Generating Correlation Heat Maps in Seaborn
It’s Getting Hot In Here.
Let’s revisit a previous post, where we had been working with Abalone data from the UCI Machine Learning Repository.
Previously, we had generated a scatter matrix to look for linear correlations, here’s a refresher of our results:
Scatter Matrix - Abalone Data
This time, let’s use the same dataset to generate a Seaborn Heat Map of correlation coefficients.
We’ll be utilizing the following Python modules
Imports
import pandas as pd
import matplotlib.pyplot as plt
import seaborn as sns
I’ve modularized the previous data call, which will give us a Pandas DataFrame of the online data.
Grab All The Data
def getDF(data_url, columns):
#retrieve data from url, create dataframe, return it
data = pd.read_csv(data_url, names=columns)
return data
Next, let’s build our heat map! It’s important to note that we will be creating our own color gradient map, with high correlations displayed in increasing red shades, and lower correlations trending into the blue hues.
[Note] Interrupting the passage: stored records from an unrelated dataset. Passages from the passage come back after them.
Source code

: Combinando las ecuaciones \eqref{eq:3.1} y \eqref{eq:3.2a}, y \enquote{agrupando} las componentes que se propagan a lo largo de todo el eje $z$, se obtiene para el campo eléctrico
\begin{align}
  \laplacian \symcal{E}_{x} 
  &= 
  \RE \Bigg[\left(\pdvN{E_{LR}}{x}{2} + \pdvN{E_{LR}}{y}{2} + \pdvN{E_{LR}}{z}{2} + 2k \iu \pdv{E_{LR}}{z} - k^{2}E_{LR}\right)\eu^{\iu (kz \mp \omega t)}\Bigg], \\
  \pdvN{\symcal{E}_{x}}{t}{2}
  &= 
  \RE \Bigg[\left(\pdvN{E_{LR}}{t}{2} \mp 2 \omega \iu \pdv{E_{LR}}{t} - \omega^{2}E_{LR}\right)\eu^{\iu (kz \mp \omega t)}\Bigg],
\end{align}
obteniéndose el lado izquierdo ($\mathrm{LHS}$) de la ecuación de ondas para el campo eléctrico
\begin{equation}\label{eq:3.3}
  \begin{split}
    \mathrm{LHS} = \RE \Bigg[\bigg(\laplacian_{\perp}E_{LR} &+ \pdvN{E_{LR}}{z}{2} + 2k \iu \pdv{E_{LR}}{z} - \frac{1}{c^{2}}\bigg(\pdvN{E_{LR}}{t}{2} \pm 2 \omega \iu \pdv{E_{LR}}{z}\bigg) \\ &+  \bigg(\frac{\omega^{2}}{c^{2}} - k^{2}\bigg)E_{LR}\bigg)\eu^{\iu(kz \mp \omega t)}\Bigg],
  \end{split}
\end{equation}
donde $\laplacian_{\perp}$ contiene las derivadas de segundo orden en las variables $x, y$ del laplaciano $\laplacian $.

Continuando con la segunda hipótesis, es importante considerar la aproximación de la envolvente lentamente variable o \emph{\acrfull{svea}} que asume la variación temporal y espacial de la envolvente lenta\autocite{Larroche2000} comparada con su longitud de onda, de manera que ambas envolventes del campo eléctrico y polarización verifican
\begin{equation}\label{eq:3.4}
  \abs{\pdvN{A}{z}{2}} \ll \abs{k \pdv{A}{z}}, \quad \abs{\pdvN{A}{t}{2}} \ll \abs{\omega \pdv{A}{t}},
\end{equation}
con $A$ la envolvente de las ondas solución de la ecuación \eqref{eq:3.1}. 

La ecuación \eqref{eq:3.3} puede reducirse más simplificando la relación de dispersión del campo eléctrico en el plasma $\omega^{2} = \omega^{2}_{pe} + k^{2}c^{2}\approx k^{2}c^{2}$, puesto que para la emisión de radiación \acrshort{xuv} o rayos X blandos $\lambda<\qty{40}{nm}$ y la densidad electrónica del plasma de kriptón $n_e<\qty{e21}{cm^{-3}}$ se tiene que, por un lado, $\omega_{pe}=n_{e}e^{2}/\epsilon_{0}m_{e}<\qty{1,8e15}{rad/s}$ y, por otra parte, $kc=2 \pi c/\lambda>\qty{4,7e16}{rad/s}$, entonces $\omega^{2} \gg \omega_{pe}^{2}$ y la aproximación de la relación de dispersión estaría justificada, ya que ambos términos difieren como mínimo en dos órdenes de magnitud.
We will also add our correlation values inside the graph itself, displaying floating numbers in each category.
Seaborn Heat Map
def heatMap(df):
#Create Correlation df
corr = df.corr()
#Plot figsize
fig, ax = plt.subplots(figsize=(10, 10))
#Generate Color Map
colormap = sns.diverging_palette(220, 10, as_cmap=True)
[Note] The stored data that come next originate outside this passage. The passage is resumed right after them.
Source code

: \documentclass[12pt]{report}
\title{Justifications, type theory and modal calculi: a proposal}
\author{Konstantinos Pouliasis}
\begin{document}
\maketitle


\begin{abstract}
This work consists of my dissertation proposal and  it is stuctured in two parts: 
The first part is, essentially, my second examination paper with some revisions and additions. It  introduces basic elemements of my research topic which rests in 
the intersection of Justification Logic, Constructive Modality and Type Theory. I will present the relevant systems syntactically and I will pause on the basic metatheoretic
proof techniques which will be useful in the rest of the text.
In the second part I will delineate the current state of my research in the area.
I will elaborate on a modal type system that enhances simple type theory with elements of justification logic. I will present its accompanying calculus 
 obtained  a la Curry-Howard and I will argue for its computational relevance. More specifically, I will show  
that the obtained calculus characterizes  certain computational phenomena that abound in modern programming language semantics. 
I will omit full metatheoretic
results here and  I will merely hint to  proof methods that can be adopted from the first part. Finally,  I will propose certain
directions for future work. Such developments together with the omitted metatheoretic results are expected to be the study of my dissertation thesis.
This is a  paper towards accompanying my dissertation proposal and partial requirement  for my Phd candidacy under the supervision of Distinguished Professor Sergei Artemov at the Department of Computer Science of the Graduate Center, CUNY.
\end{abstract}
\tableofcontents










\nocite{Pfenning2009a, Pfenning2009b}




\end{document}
#Generate Heat Map, allow annotations and place floats in map
sns.heatmap(corr, cmap=colormap, annot=True, fmt=".2f")
#Apply xticks
plt.xticks(range(len(corr.columns)), corr.columns);
#Apply yticks
plt.yticks(range(len(corr.columns)), corr.columns)
#show plot
plt.show()
Visualize It
Awesome! However, we can do better. The diagonal plane mirrors itself on either side, with both redundant results AND self to self correlations, which we should drop.
Toggling Our Plot, Apply Mask Parameter
Let’s alter our previous code a little, by adding in a ‘mirror’ parameter that will allow us to drop our redundant mappings.
If the user enters a second paramenter, ‘mirror’, as ‘False’, we will generate half the visualization as we did previously.
def heatMap(df, mirror):
# Create Correlation df
corr = df.corr()
# Plot figsize
fig, ax = plt.subplots(figsize=(10, 10))
# Generate Color Map
colormap = sns.diverging_palette(220, 10, as_cmap=True)
if mirror == True:
#Generate Heat Map, allow annotations and place floats in map
sns.heatmap(corr, cmap=colormap, annot=True, fmt=".2f")
#Apply xticks
plt.xticks(range(len(corr.columns)), corr.columns);
#Apply yticks
plt.yticks(range(len(corr.columns)), corr.columns)
#show plot
else:
# Drop self-correlations
dropSelf = np.zeros_like(corr)
dropSelf[np.triu_indices_from(dropSelf)] = True
# Generate Color Map
colormap = sns.diverging_palette(220, 10, as_cmap=True)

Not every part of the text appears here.